Malessa just finished this one.  It's for Tyris, the genasi sorceress of the group.


----------



## cthuluftaghn

*The Moathouse*

Grrr.... I messed up this post.  See the Moathouse below.


----------



## cthuluftaghn

*Ol' Del*

This is the pencil sketch Malessa did of Ol' Del... the crazy old trapper who lives in the woods between Hommlet and the Moathouse.


----------



## cthuluftaghn

*The Moathouse*

I'm really proud of this one!  It took me all night.  The only thing that is borrowed is the stone wall texture.  I cloned it from an Ultima Online tower.  The rest is straight from scratch, all in PSP.  I tried to follow the design of the Moathouse from The Return to the Temple of Elemental Evil as closely as possible.


----------



## Malessa

Please feel free to comment on our art.  Helpful criticism and ideas are always welcome, flattery is a plus. 
 There is a few drawings that I will eventually go back and shade in and touch up.  My drawing skills are slowly but surely coming back to me.   Coloring, on my part, isn't an option anytime soon, I end up with what I like to call, "The Mona Lisa Effect", where it looks better the farther away you are, lol....So all you artist out there who have color, I'm envious!!!

Yes, you too dear....lol


----------



## cthuluftaghn

Ya mean... like your husband


----------



## cthuluftaghn

*A Gnoll*

Here is Malessa's cool, dark and skeery sketch of a gnoll.  It kinda makes it look more ferocious... unlike the "dumb lug" impression a lot of folks attribute to these beasts.


----------



## cthuluftaghn

*Jaroo*

Here's the druid of the grove.... Jaroo.


----------



## Malessa

Somehow Jaroo, pic above, didn't come out exactly the way I had planned.  He looks as though he belongs in a stained glass window in a church than a campaign adventure.....


----------



## Malessa

*DM CthuluFtaghn*

Couldn't help myself on this one.   This will probably make my character short lived in his campaign.....

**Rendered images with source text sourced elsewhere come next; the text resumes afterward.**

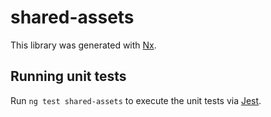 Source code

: # shared-assets

This library was generated with [Nx](https://nx.dev).

## Running unit tests

Run `ng test shared-assets` to execute the unit tests via [Jest](https://jestjs.io).
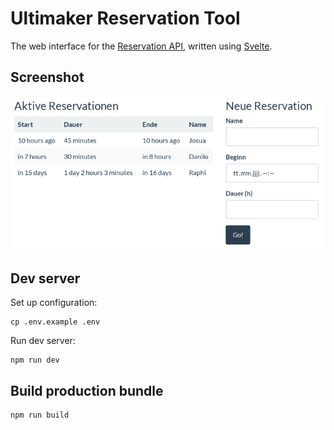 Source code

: # Ultimaker Reservation Tool

The web interface for the [Reservation API](https://github.com/coredump-ch/reservation-api),
written using [Svelte](https://svelte.dev/).

## Screenshot

![screenshot](screenshot.png)

## Dev server

Set up configuration:

    cp .env.example .env

Run dev server:

    npm run dev

## Build production bundle

    npm run build
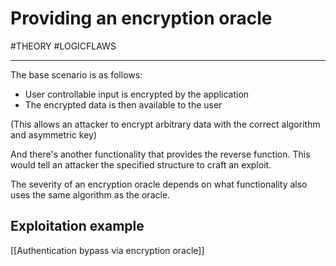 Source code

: # Providing an encryption oracle

#THEORY 
#LOGICFLAWS 
<hr>

The base scenario is as follows:
- User controllable input is encrypted by the application
- The encrypted data is then available to the user

(This allows an attacker to encrypt arbitrary data with the correct algorithm and asymmetric key)

And there's another functionality that provides the reverse function. This would tell an attacker the specified structure to craft an exploit.

The severity of an encryption oracle depends on what functionality also uses the same algorithm as the oracle.

## Exploitation example

[[Authentication bypass via encryption oracle]] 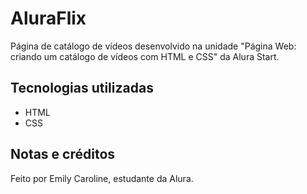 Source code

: # AluraFlix
Página de catálogo de vídeos desenvolvido na unidade "Página Web: criando um catálogo de vídeos com HTML e CSS" da Alura Start.

## Tecnologias utilizadas
- HTML
- CSS
  
## Notas e créditos
Feito por Emily Caroline, estudante da Alura.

Pic was too big had to resize "see below".


----------



## Malessa

*DM CthuluFtaghn*

How is this?


----------



## cthuluftaghn

In color, even... combined husband and wife effort.  Feel the love!


----------



## cthuluftaghn

*Spugnoir*

Here is Malessa's pencil rendition of Hommlet's potion maker... Spugnoir.


----------



## cthuluftaghn

*Davok*

This is our son's half-orc barbarian character, Davok.


----------



## cthuluftaghn

This is Yundi, the 15 year old assistant druid to Jaroo.


----------



## Lazybones

Nice drawings.  I am envious of those with artistic talent (mine is limited to the written word).  

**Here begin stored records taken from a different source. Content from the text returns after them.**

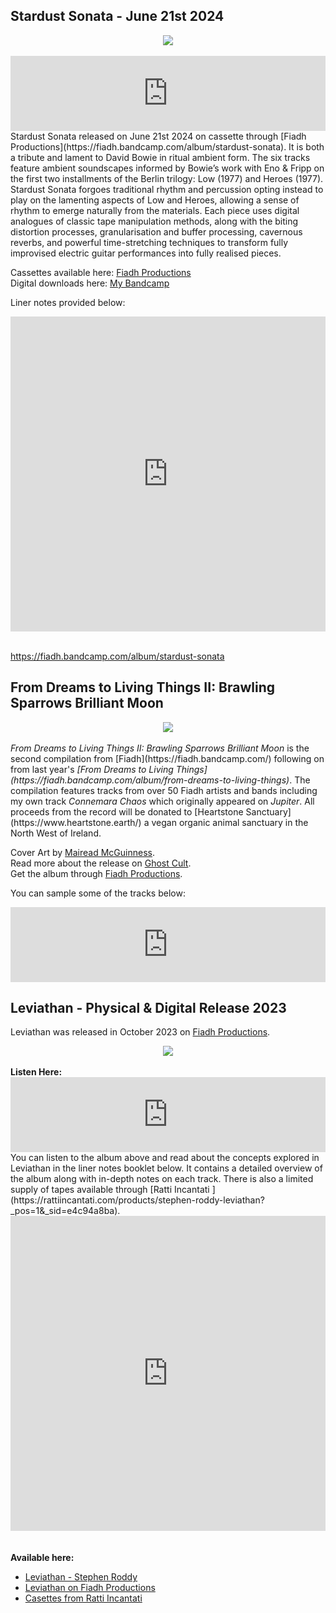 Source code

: ## Stardust Sonata - June 21st 2024

<div style="text-align: center;">
<img src="/images/mockupStardust.png?raw=true"/>
</div>
<br>
<iframe style="border: 0; width: 100%; height: 120px;" src="https://bandcamp.com/EmbeddedPlayer/album=1965844760/size=large/bgcol=ffffff/linkcol=0687f5/tracklist=false/artwork=small/transparent=true/" seamless><a href="https://stephenroddy.bandcamp.com/album/stardust-sonata">Stardust Sonata by Stephen Roddy</a></iframe>
<br>
Stardust Sonata released on June 21st 2024 on cassette through [Fiadh Productions](https://fiadh.bandcamp.com/album/stardust-sonata). It is both a tribute and lament to David Bowie in ritual ambient form. The six tracks feature ambient soundscapes informed by Bowie’s work with Eno & Fripp on the first two installments of the Berlin trilogy: Low (1977) and Heroes (1977). Stardust Sonata forgoes traditional rhythm and percussion opting instead to play on the lamenting aspects of Low and Heroes, allowing a sense of rhythm to emerge naturally from the materials. Each piece uses digital analogues of classic tape manipulation methods, along with the biting distortion processes, granularisation and buffer processing, cavernous reverbs, and powerful time-stretching techniques to transform fully improvised electric guitar performances into fully realised pieces. 

Cassettes available here: [Fiadh Productions](https://fiadh.bandcamp.com/album/stardust-sonata)
<br>
Digital downloads here: [My Bandcamp](https://stephenroddy.bandcamp.com/album/stardust-sonata)

Liner notes provided below:
<br>
<div style="text-align: center;">
<iframe style="border: none; width: 100%; aspect-ratio: 1;" src="https://drive.google.com/file/d/19lNMWcNpna3l2dzXTnT9fleigM4FReMi/preview"></iframe>
</div>
<br>

https://fiadh.bandcamp.com/album/stardust-sonata

## From Dreams to Living Things II: Brawling Sparrows Brilliant Moon

<div style="text-align: center;">
<img src="/images/From-Dreams-to-Living-Things-II-Brawling-Sparrows-Brilliant-Moon-Artist-Mairead-McGuinness-artwork-scaled.png?raw=true"/>
</div>
<br>
<i>From Dreams to Living Things II: Brawling Sparrows Brilliant Moon</i> is the second compilation from [Fiadh](https://fiadh.bandcamp.com/) following on from last year's <i>[From Dreams to Living Things](https://fiadh.bandcamp.com/album/from-dreams-to-living-things)</i>.
The compilation features tracks from over 50 Fiadh artists and bands including my own track <i>Connemara Chaos</i> which originally appeared on <i>Jupiter</i>.
All proceeds from the record will be donated to [Heartstone Sanctuary](https://www.heartstone.earth/) a vegan organic animal sanctuary in the North West of Ireland. 

Cover Art by [Mairead McGuinness](https//instagram.com/maireadmcguinnessart).<br>
Read more about the release on [Ghost Cult](https://ghostcultmag.com/exclusive-album-stream-from-dreams-to-living-things-ii-brawling-sparrows-brilliant-moon-charity-compilation-is-streaming-in-full/).<br>
Get the album through [Fiadh Productions](https://fiadh.bandcamp.com/album/from-dreams-to-living-things-ii-brawling-sparrows-brilliant-moon).<br>


You can sample some of the tracks below:
<iframe style="border: 0; width: 100%; height: 120px;" src="https://bandcamp.com/EmbeddedPlayer/album=1836613001/size=large/bgcol=ffffff/linkcol=0687f5/tracklist=false/artwork=small/transparent=true/" seamless><a href="https://fiadh.bandcamp.com/album/from-dreams-to-living-things-ii-brawling-sparrows-brilliant-moon">From Dreams to Living Things II: Brawling Sparrows Brilliant Moon by Fiadh Productions</a></iframe>
<br>

## Leviathan - Physical & Digital Release 2023

Leviathan was released in October 2023 on [Fiadh Productions](https://fiadh.bandcamp.com/album/leviathan).

<div style="text-align: center;">
<img src="/images/levmockup.png?raw=true"/>
</div> 
<br>
<strong>Listen Here:</strong>
<iframe style="border: 0; width: 100%; height: 120px;" src="https://bandcamp.com/EmbeddedPlayer/album=205411815/size=large/bgcol=ffffff/linkcol=0687f5/tracklist=false/artwork=small/transparent=true/" seamless><a href="https://stephenroddy.bandcamp.com/album/leviathan">Leviathan by Stephen Roddy</a></iframe>
<br>
You can listen to the album above and read about the concepts explored in Leviathan in the liner notes booklet below. It contains a detailed overview of the album along with in-depth notes on each track. There is also a limited supply of tapes available through [Ratti Incantati ](https://rattiincantati.com/products/stephen-roddy-leviathan?_pos=1&_sid=e4c94a8ba).
<br />
<div style="text-align: center;">
<iframe style="border: none; width: 100%; aspect-ratio: 1; " src="https://drive.google.com/file/d/1q06eAMJUBEDF6wrs18pt4ggB20SHwXe7/preview" ></iframe><br/>
</div>
<br />
<br />
<strong>Available here:</strong>

* [Leviathan - Stephen Roddy ](https://stephenroddy.bandcamp.com/album/leviathan)
* [Leviathan on Fiadh Productions](https://fiadh.bandcamp.com/album/leviathan)
* [Casettes from Ratti Incantati ](https://rattiincantati.com/products/stephen-roddy-leviathan?_pos=1&_sid=e4c94a8ba)

<br />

ctf, I've browsed your story over at Monte's site; nice backgrounds and I'm looking forward to reading the rest of the tale over here on the Story Hour forum.  

Keep writing/drawing,

LB


----------



## cthuluftaghn

Thank you for the high praise!  Our next game is Saturday the 29th.  I hope to have the two new character introductions written before then... and I will add a few chapters to my Tales soon after.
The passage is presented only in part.